Early Software Quality Absorbs Costs of Compliance
Compliance is a common theme heard in nearly every boardroom today. Determining whether business processes comply with the Health Insurance Portability and Accountability Act, Graham-Leach-Bliley, Sarbanes-Oxley or other regulatory demands imposes enormous cost.
For years, the impact of compliance on information technology has been projected. In early 2005, as the Sarbox Section 404 deadlines began to kick in, Qualcomm reported 67,000 man hours and over $7 million to achieve compliance.
Bernie Donnelly, vice-president of quality assurance and control at the Philadelphia Stock Exchange explains how execution of financial compliance is a function of information technology: “When [Sarbanes-Oxley] first came out, everybody was thinking about finances and the accuracy of year-end reports. But it starts to take on a life of its own. Because when you ask that one question-’Is this number accurate?’ - then you have to ensure its accuracy. On the IT side, all these other things have to happen to answer that one question.”
In the case of Sarbanes-Oxley, cost assessment metrics are emerging. In the InformationWeek article “Sarbox Isn’t Just for the Big Guys” the accepted rule of thumb for Sarbanes-Oxley compliance is $1 million for every $1 billion in revenue.
Smaller companies face these costs, too. Often, as a supplier to a public company bound to offer transparency about dealings with vendors, smaller businesses find themselves in the ripple effect of regulatory compliance.
A PricewaterhouseCoopers survey of CEOs reports the bad news that most companies consider the benefits of compliance efforts unlikely to match these costs.
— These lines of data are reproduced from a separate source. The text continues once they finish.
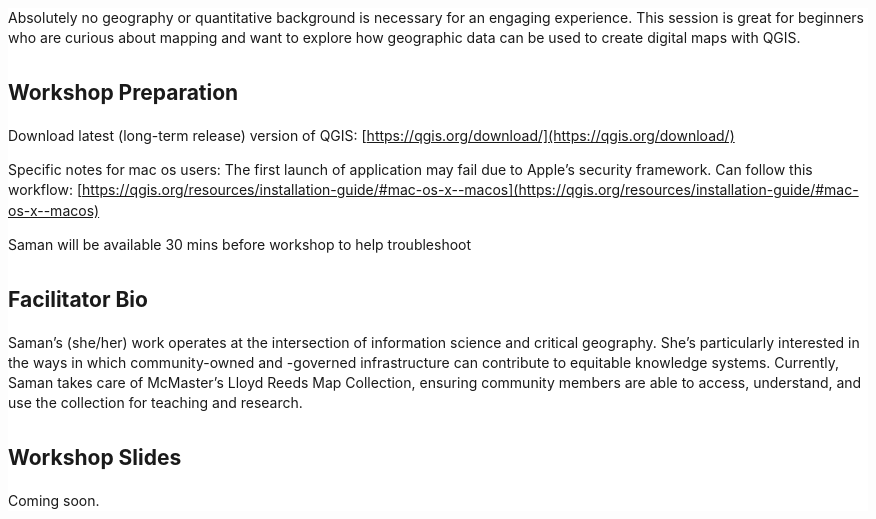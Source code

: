 Absolutely no geography or quantitative background is necessary for an engaging experience. This session is great for beginners who are curious about mapping and want to explore how geographic data can be used to create digital maps with QGIS.

## Workshop Preparation 

Download latest (long-term release) version of QGIS: [https://qgis.org/download/](https://qgis.org/download/)

Specific notes for mac os users: The first launch of application may fail due to Apple’s security framework. Can follow this workflow: [https://qgis.org/resources/installation-guide/#mac-os-x--macos](https://qgis.org/resources/installation-guide/#mac-os-x--macos)

Saman will be available 30 mins before workshop to help troubleshoot

## Facilitator Bio

Saman’s (she/her) work operates at the intersection of information science and critical geography. She’s particularly interested in the ways in which community-owned and -governed infrastructure can contribute to equitable knowledge systems. Currently, Saman takes care of McMaster’s Lloyd Reeds Map Collection, ensuring community members are able to access, understand, and use the collection for teaching and research.

## Workshop Slides

Coming soon.

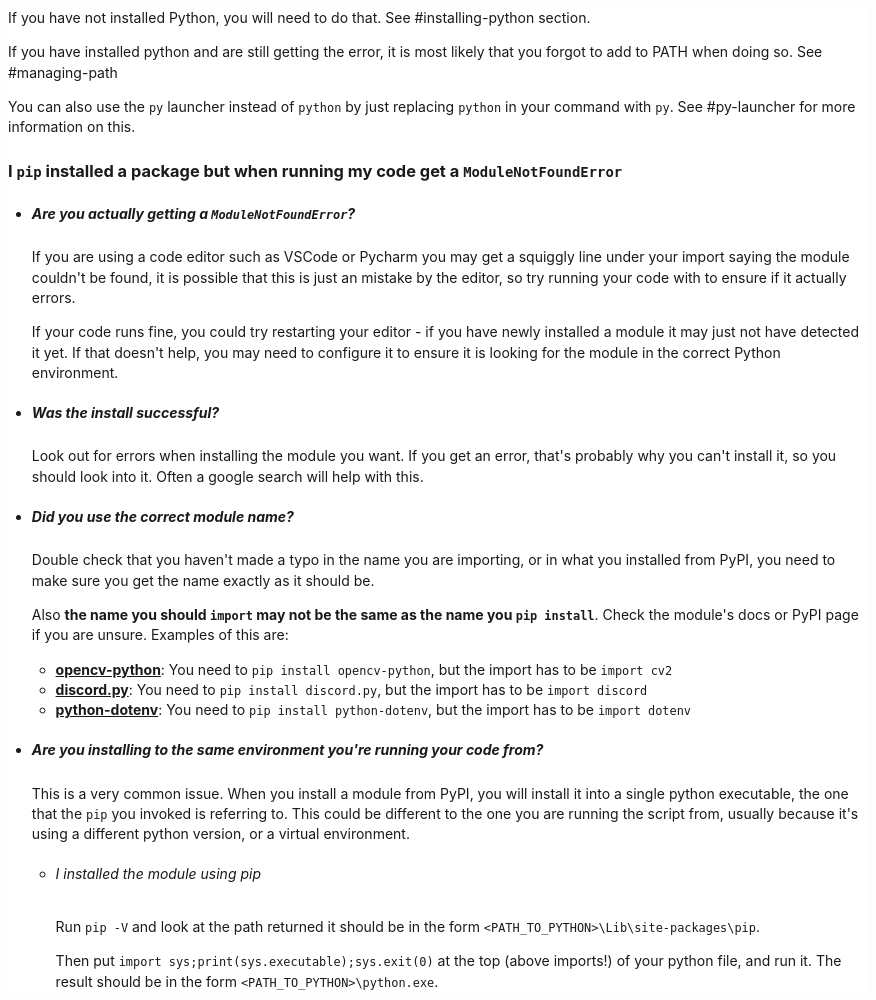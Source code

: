 If you have not installed Python, you will need to do that. See #installing-python section.

If you have installed python and are still getting the error, it is most likely that you forgot to add to PATH when doing so. See #managing-path

You can also use the `py` launcher instead of `python` by just replacing `python` in your command with `py`. See #py-launcher for more information on this.

### I `pip` installed a package but when running my code get a `ModuleNotFoundError`

* ##### Are you actually getting a `ModuleNotFoundError`?

    If you are using a code editor such as VSCode or Pycharm you may get a squiggly line under your import saying the module couldn't be found, it is possible that this is just an mistake by the editor, so try running your code with to ensure if it actually errors.

    If your code runs fine, you could try restarting your editor - if you have newly installed a module it may just not have detected it yet. If that doesn't help, you may need to configure it to ensure it is looking for the module in the correct Python environment.

* ##### Was the install successful?

    Look out for errors when installing the module you want. If you get an error, that's probably why you can't install it, so you should look into it. Often a google search will help with this.


* ##### Did you use the correct module name?

    Double check that you haven't made a typo in the name you are importing, or in what you installed from PyPI, you need to make sure you get the name exactly as it should be.

    Also **the name you should `import` may not be the same as the name you `pip install`**. Check the module's docs or PyPI page if you are unsure.
    Examples of this are:

    * [**opencv-python**](https://pypi.org/project/opencv-python/): You need to `pip install opencv-python`, but the import has to be `import cv2`
    * [**discord.py**](https://pypi.org/project/discord.py/): You need to `pip install discord.py`, but the import has to be `import discord`
    * [**python-dotenv**](https://pypi.org/project/python-dotenv/): You need to `pip install python-dotenv`, but the import has to be `import dotenv`


* ##### Are you installing to the same environment you're running your code from?

    This is a very common issue. When you install a module from PyPI, you will install it into a single python executable, the one that the `pip` you invoked is referring to. This could be different to the one you are running the script from, usually because it's using a different python version, or a virtual environment.

    * ###### I installed the module using pip

        Run `pip -V` and look at the path returned it should be in the form `<PATH_TO_PYTHON>\Lib\site-packages\pip`.

        Then put `import sys;print(sys.executable);sys.exit(0)` at the top (above imports!) of your python file, and run it. The result should be in the form `<PATH_TO_PYTHON>\python.exe`.
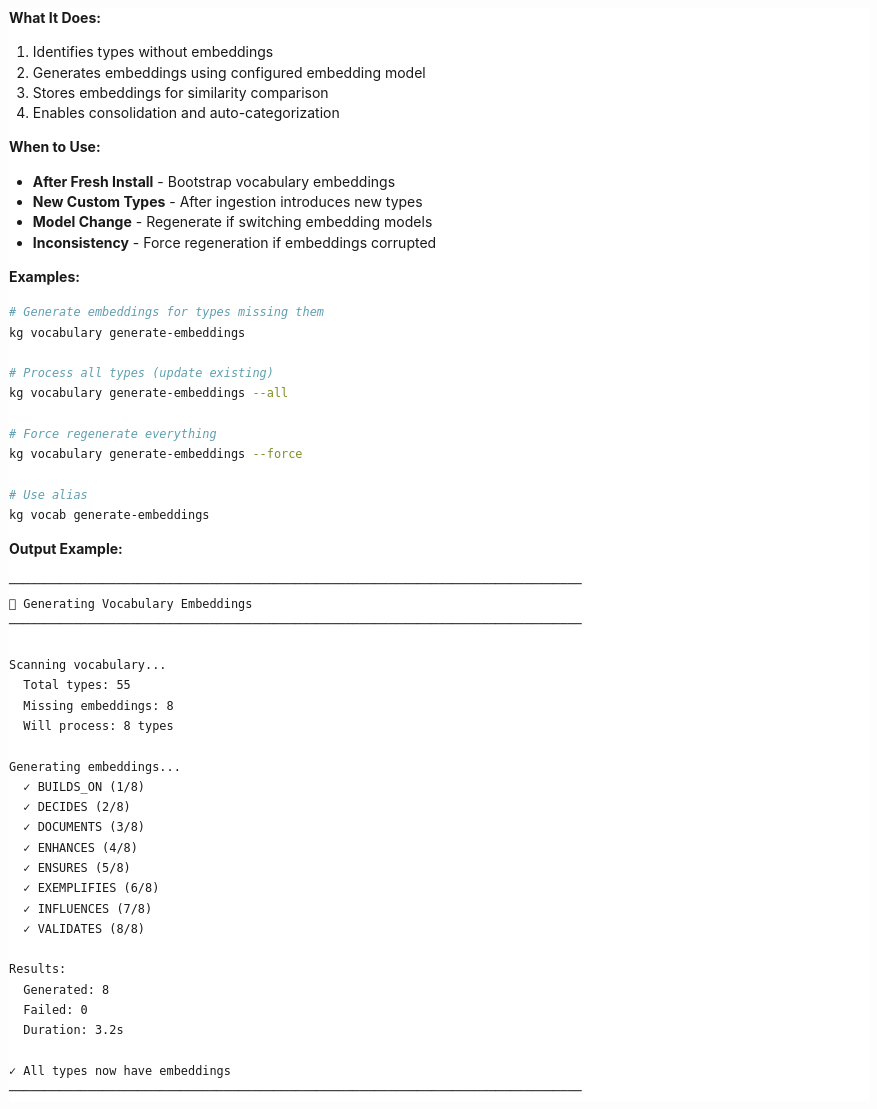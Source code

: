 **What It Does:**

1. Identifies types without embeddings
2. Generates embeddings using configured embedding model
3. Stores embeddings for similarity comparison
4. Enables consolidation and auto-categorization

**When to Use:**

- **After Fresh Install** - Bootstrap vocabulary embeddings
- **New Custom Types** - After ingestion introduces new types
- **Model Change** - Regenerate if switching embedding models
- **Inconsistency** - Force regeneration if embeddings corrupted

**Examples:**

```bash
# Generate embeddings for types missing them
kg vocabulary generate-embeddings

# Process all types (update existing)
kg vocabulary generate-embeddings --all

# Force regenerate everything
kg vocabulary generate-embeddings --force

# Use alias
kg vocab generate-embeddings
```

**Output Example:**

```
────────────────────────────────────────────────────────────────────────────────
🔄 Generating Vocabulary Embeddings
────────────────────────────────────────────────────────────────────────────────

Scanning vocabulary...
  Total types: 55
  Missing embeddings: 8
  Will process: 8 types

Generating embeddings...
  ✓ BUILDS_ON (1/8)
  ✓ DECIDES (2/8)
  ✓ DOCUMENTS (3/8)
  ✓ ENHANCES (4/8)
  ✓ ENSURES (5/8)
  ✓ EXEMPLIFIES (6/8)
  ✓ INFLUENCES (7/8)
  ✓ VALIDATES (8/8)

Results:
  Generated: 8
  Failed: 0
  Duration: 3.2s

✓ All types now have embeddings
────────────────────────────────────────────────────────────────────────────────
```
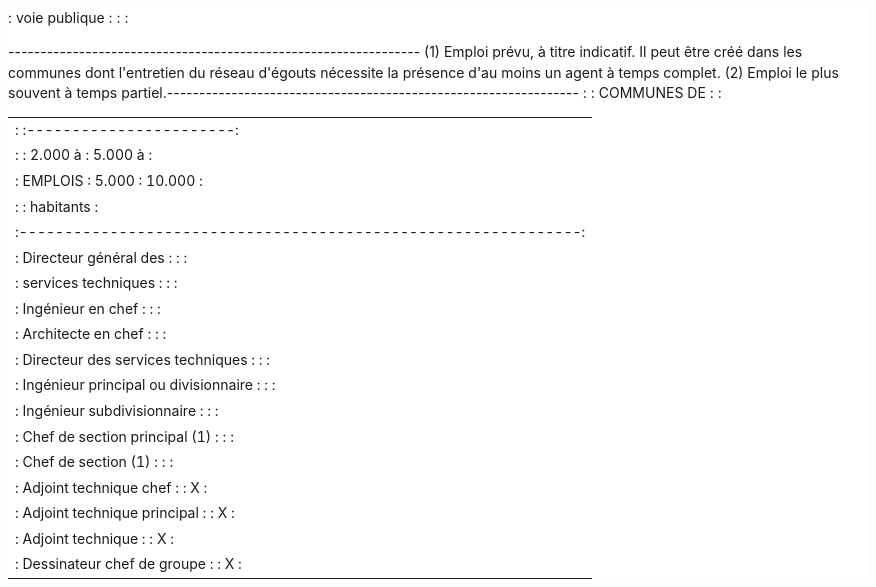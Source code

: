 <td> :   voie publique                     :            :           :</td>
</tr>
</table>

---------------------------------------------------------------- (1) Emploi prévu, à titre indicatif. Il peut être créé dans les communes dont l'entretien du réseau d'égouts nécessite la présence d'au moins un agent à temps complet. (2) Emploi le plus souvent à temps partiel.---------------------------------------------------------------- :                                      :   COMMUNES DE :       :

<table>
<tr>
<td> :                                      :-----------------------:</td>
</tr>
<tr>
<td> :                                      :   2.000 à :  5.000 à  :</td>
</tr>
<tr>
<td> :                EMPLOIS               :   5.000   : 10.000    :</td>
</tr>
<tr>
<td> :                                      :      habitants        :</td>
</tr>
<tr>
<td> :--------------------------------------------------------------:</td>
</tr>
<tr>
<td> : Directeur général des                :           :           :</td>
</tr>
<tr>
<td> :   services techniques                :           :           :</td>
</tr>
<tr>
<td> : Ingénieur en chef                    :           :           :</td>
</tr>
<tr>
<td> : Architecte en chef                   :           :           :</td>
</tr>
<tr>
<td> : Directeur des services techniques    :           :           :</td>
</tr>
<tr>
<td> : Ingénieur principal ou divisionnaire :           :           :</td>
</tr>
<tr>
<td> : Ingénieur subdivisionnaire           :           :           :</td>
</tr>
<tr>
<td> : Chef de section principal (1)        :           :           :</td>
</tr>
<tr>
<td> : Chef de section (1)                  :           :           :</td>
</tr>
<tr>
<td> : Adjoint technique chef               :           :     X     :</td>
</tr>
<tr>
<td> : Adjoint technique principal          :           :     X     :</td>
</tr>
<tr>
<td> : Adjoint technique                    :           :     X     :</td>
</tr>
<tr>
<td> : Dessinateur chef de groupe           :           :     X     :</td>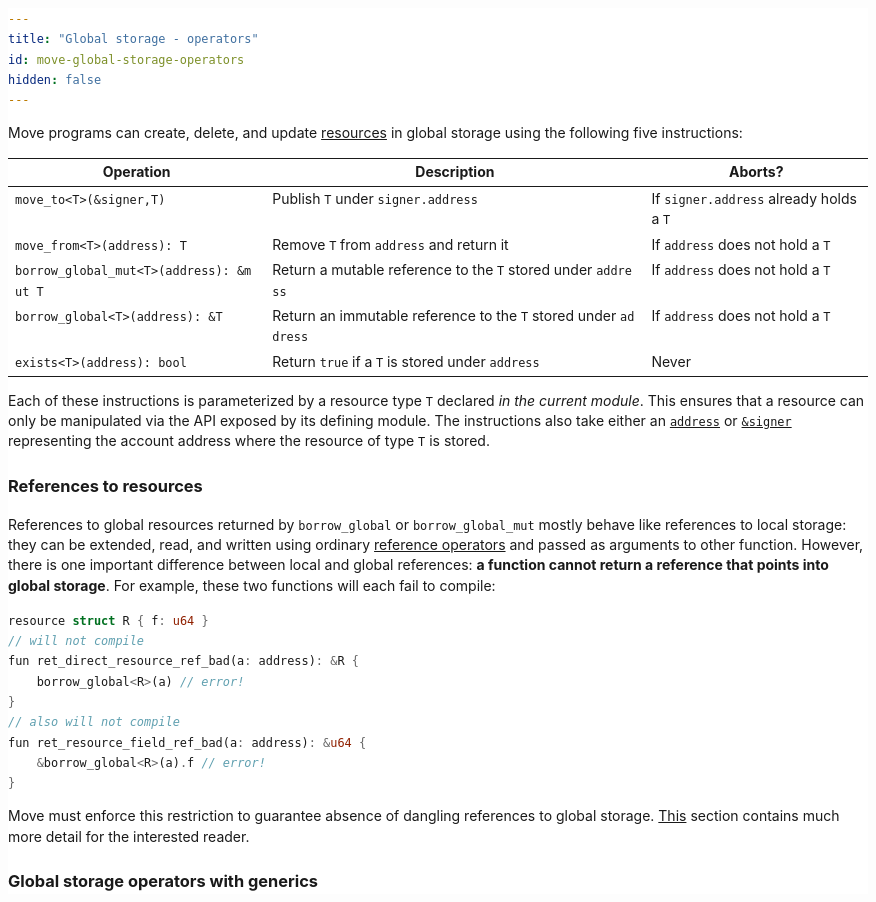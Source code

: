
 ```yaml
---
title: "Global storage - operators"
id: move-global-storage-operators
hidden: false
---
```

Move programs can create, delete, and update [resources](doc:move-basics-structs-and-resources) in global storage using the following five instructions:

| Operation                                   | Description                                                        | Aborts?                                  |
----------------------------------------------|--------------------------------------------------------------------|-------------------------------------------
|`move_to<T>(&signer,T)`                      | Publish `T` under `signer.address`                                 | If `signer.address` already holds a `T` |
|`move_from<T>(address): T`                   | Remove `T` from `address` and return it                            | If `address` does not hold a `T`         |
|`borrow_global_mut<T>(address): &mut T`      | Return a mutable reference to the `T` stored under `address`       | If `address` does not hold a `T`         |
|`borrow_global<T>(address): &T`	             | Return an immutable reference to the `T` stored under `address`    | If `address` does not hold a `T`         |
|`exists<T>(address): bool`                   | Return `true` if a `T` is stored under `address`                   |  Never                                      |

Each of these instructions is parameterized by a resource type `T` declared *in the current module*. This ensures that a resource can only be manipulated via the API exposed by its defining module. The instructions also take either an [`address`](doc:move-primitives-address) or [`&signer`](doc:move-primitives-signer) representing the account address where the resource of type `T` is stored.

### References to resources
References to global resources returned by `borrow_global` or `borrow_global_mut` mostly behave like references to local storage: they can be extended, read, and written using ordinary [reference operators](doc:move-primitives-references) and passed as arguments to other function. However, there is one important difference between local and global references: **a function cannot return a reference that points into global storage**. For example, these two functions will each fail to compile:

```rust
resource struct R { f: u64 }
// will not compile
fun ret_direct_resource_ref_bad(a: address): &R {
    borrow_global<R>(a) // error!
}
// also will not compile
fun ret_resource_field_ref_bad(a: address): &u64 {
    &borrow_global<R>(a).f // error!
}
```

Move must enforce this restriction to guarantee absence of dangling references to global storage. [This](#reference-safety-for-global-resources) section contains much more detail for the interested reader.

### Global storage operators with generics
Given the high adoption rate of smaller, private companies to regulatory compliance concerns and the known lack of ROI on these efforts, seasoned technology executives are looking to early software quality as an opportunity to achieve their corporate financial goals.
In the Stelligent whitepaper “The Business Case for Engineered Software Quality” the benefits of improved quality — especially early in the development lifecycle — are documented. Countering the explicit costs of regulatory compliance with the intrinsic benefits of improved quality yields a compelling financial argument for technology executives to contemplate.
The information technology component of compliance is ultimately about making sure the processes that collect, manipulate and maintain data all work as expected. There is great overlap between this mission and the mission of early software quality.
Early software quality has its own established business case. Regulatory compliance fails to meet ROI evaluations, but is required by government entities or strategic business pressures.
By creating a strategy that couples the two initiatives, savvy technology executives can leverage the huge savings of early quality techniques to absorb the costs of required compliance.